Icare has also been caught awarding at least $6 million to Korn Ferry. That was when icare attempted to at least put up a facade of a tendering process. When it comes to the IVE Group, it did not even go that far. Those opposite would know the IVE Group well; it is, after all, the Liberal Party's printer and major donor. It benefitted to the tune of a whopping $18 million from icare for a project that never even went to tender. If it was not Liberal donors benefitting from icare contracts it was Liberal Ministers, with icare caught paying a labour hire company $700,000 to hire a former US Republican operative to work in the now Premier's office.

This is a rotten culture that has been established within icare on this Premier's watch. It went right to the top, with the former CEO having to stand aside due to a conflict of interest after it emerged that icare handed his wife a $770,000 contract without tender. This is the same CEO who, with another top executive, took an undisclosed sponsored trip to Las Vegas paid for by a multimillion-dollar contractor to the agency. This is not a one-off of executives abusing their power. Icare was previously referred to ICAC for handing an $11 million marketing contract to a company secretly owned by a top executive at the agency.

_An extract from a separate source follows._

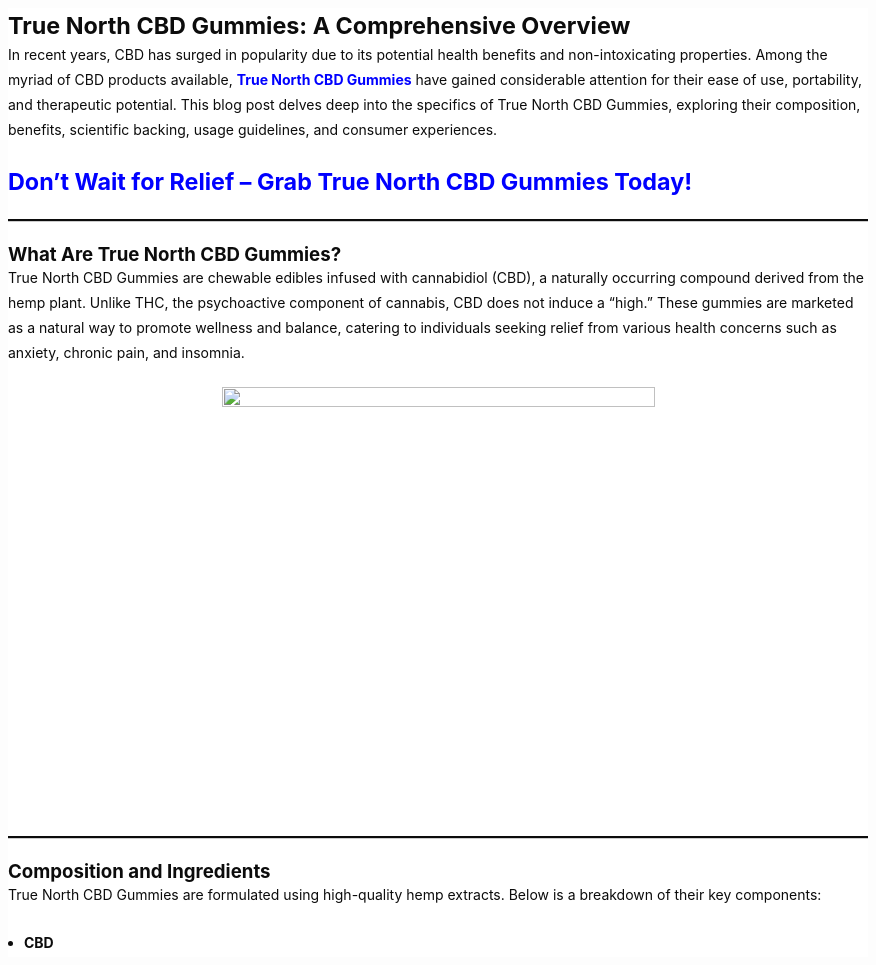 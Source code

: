 <h2 class="wp-block-heading" style="box-sizing: border-box; clear: both; color: #0c0c0c; font-size: 1.667em; line-height: 1.5; margin: 0px; padding: 0px;"><span style="font-family: inherit;">True North CBD Gummies: A Comprehensive Overview</span></h2><p style="box-sizing: border-box; color: #0c0c0c; line-height: 1.77778; margin: 0px 0px 1.5em; padding: 0px;"><span style="font-family: inherit;">In recent years, CBD has surged in popularity due to its potential health benefits and non-intoxicating properties. Among the myriad of CBD products available,&nbsp;<span style="box-sizing: border-box; font-weight: bolder; margin: 0px; padding: 0px;"><a href="https://www.facebook.com/people/%F0%9D%90%93%F0%9D%90%AB%F0%9D%90%AE%F0%9D%90%9E-%F0%9D%90%8D%F0%9D%90%A8%F0%9D%90%AB%F0%9D%90%AD%F0%9D%90%A1-%F0%9D%90%82%F0%9D%90%81%F0%9D%90%83-%F0%9D%90%86%F0%9D%90%AE%F0%9D%90%A6%F0%9D%90%A6%F0%9D%90%A2%F0%9D%90%9E%F0%9D%90%AC-%F0%9D%90%88%F0%9D%90%A7%F0%9D%90%9F%F0%9D%90%A8%F0%9D%90%AB%F0%9D%90%A6%F0%9D%90%9A%F0%9D%90%AD%F0%9D%90%A2%F0%9D%90%A8%F0%9D%90%A7/61570909140363" style="box-sizing: border-box; color: blue; font-size: var(--gbl-body-font-size); margin: 0px; padding: 0px; text-decoration-line: none; transition: 0.35s;">True North CBD Gummies</a></span>&nbsp;have gained considerable attention for their ease of use, portability, and therapeutic potential. This blog post delves deep into the specifics of True North CBD Gummies, exploring their composition, benefits, scientific backing, usage guidelines, and consumer experiences.</span></p><h2 class="wp-block-heading" style="box-sizing: border-box; clear: both; color: #0c0c0c; font-size: 1.667em; line-height: 1.5; margin: 0px; padding: 0px;"><a href="https://entrynutrition.com/Get-TrueNorthCBDGummies-us" style="box-sizing: border-box; color: blue; font-size: var(--gbl-body-font-size); margin: 0px; padding: 0px; text-decoration-line: none; transition: 0.35s;"><span style="font-family: inherit;">Don’t Wait for Relief – Grab True North CBD Gummies Today!</span></a></h2><div><span style="font-family: inherit;"><br /></span></div><hr class="wp-block-separator has-alpha-channel-opacity" style="background-color: #cccccc; border-bottom: none; border-image: initial; border-left: none; border-right: none; border-top: 2px solid; box-sizing: content-box; color: #0c0c0c; height: 1px; margin: 0px 0px 1.5em; overflow: visible; padding: 0px;" /><h3 class="wp-block-heading" style="box-sizing: border-box; clear: both; color: #0c0c0c; font-size: 1.333em; line-height: 1.25em; margin: 0px; padding: 0px;"><span style="font-family: inherit;">What Are True North CBD Gummies?</span></h3><p style="box-sizing: border-box; color: #0c0c0c; line-height: 1.77778; margin: 0px 0px 1.5em; padding: 0px;"><span style="font-family: inherit;">True North CBD Gummies are chewable edibles infused with cannabidiol (CBD), a naturally occurring compound derived from the hemp plant. Unlike THC, the psychoactive component of cannabis, CBD does not induce a “high.” These gummies are marketed as a natural way to promote wellness and balance, catering to individuals seeking relief from various health concerns such as anxiety, chronic pain, and insomnia.</span></p><div class="wp-block-image" style="box-sizing: border-box; color: #0c0c0c; margin: 0px; padding: 0px;"><figure class="aligncenter size-full is-resized" style="box-sizing: border-box; clear: both; display: table; margin: 0px auto; padding: 0px;"><a href="https://entrynutrition.com/Get-TrueNorthCBDGummies-us" style="box-sizing: border-box; color: blue; display: inline-block; font-size: var(--gbl-body-font-size); margin: 0px; padding: 0px; text-decoration-line: none; transition: 0.35s;"><span style="font-family: inherit;"><img alt="" class="wp-image-4129" decoding="async" height="853" sizes="(max-width: 861px) 100vw, 861px" src="https://entrynutrition.com/wp-content/uploads/2024/12/True-North-CBD-Gummies.png" srcset="https://entrynutrition.com/wp-content/uploads/2024/12/True-North-CBD-Gummies.png 861w, https://entrynutrition.com/wp-content/uploads/2024/12/True-North-CBD-Gummies-300x297.png 300w, https://entrynutrition.com/wp-content/uploads/2024/12/True-North-CBD-Gummies-150x150.png 150w, https://entrynutrition.com/wp-content/uploads/2024/12/True-North-CBD-Gummies-768x761.png 768w" style="border-style: none; box-sizing: border-box; height: auto; margin: 0px; max-width: 100%; padding: 0px; vertical-align: bottom; width: 433px;" width="861" /></span></a></figure><figure class="aligncenter size-full is-resized" style="box-sizing: border-box; clear: both; display: table; margin: 0px auto; padding: 0px;"><span style="font-family: inherit;"><br /></span></figure></div><hr class="wp-block-separator has-alpha-channel-opacity" style="background-color: #cccccc; border-bottom: none; border-image: initial; border-left: none; border-right: none; border-top: 2px solid; box-sizing: content-box; color: #0c0c0c; height: 1px; margin: 0px 0px 1.5em; overflow: visible; padding: 0px;" /><h3 class="wp-block-heading" style="box-sizing: border-box; clear: both; color: #0c0c0c; font-size: 1.333em; line-height: 1.25em; margin: 0px; padding: 0px;"><span style="font-family: inherit;">Composition and Ingredients</span></h3><p style="box-sizing: border-box; color: #0c0c0c; line-height: 1.77778; margin: 0px 0px 1.5em; padding: 0px;"><span style="font-family: inherit;">True North CBD Gummies are formulated using high-quality hemp extracts. Below is a breakdown of their key components:</span></p><ul class="wp-block-list" style="box-sizing: border-box; color: #0c0c0c; line-height: 2; list-style-image: initial; list-style-position: initial; margin: 0px 0px 20px; padding: 0px 0px 0px 16px;"><li style="box-sizing: border-box; list-style: inherit; margin: 0px; padding: 0px; position: relative;"><span style="font-family: inherit;"><span style="box-sizing: border-box; font-weight: bolder; margin: 0px; padding: 0px;">CBD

Further, in the past four years icare's top executives took a total of 36 foreign trips—10 times more than SIRA, their own regulator, did. At the same time as executives were handing themselves and family members government contracts, a 2019 review found that 46 per cent of claims handled by icare failed to follow the relevant law. This led to SIRA, the Auditor-General and even former Supreme Court Justice Robert McDougall slamming icare for its poor governance. So poorly run has the organisation been that the Premier had to rush the approval of a $4 billion emergency bailout of the icare-managed workers compensation fund—which was protecting New South Wales police officers, paramedics, nurses and teachers—after it came within 23 minutes of plunging into crisis in June last year. Yet despite the disastrous stewardship of icare by the member for Epping, those opposite looked around and thought, "This is the bloke that should be leading the State." It is past time for this Government to fix the icare mess that it started and to deliver for the injured workers of New South Wales.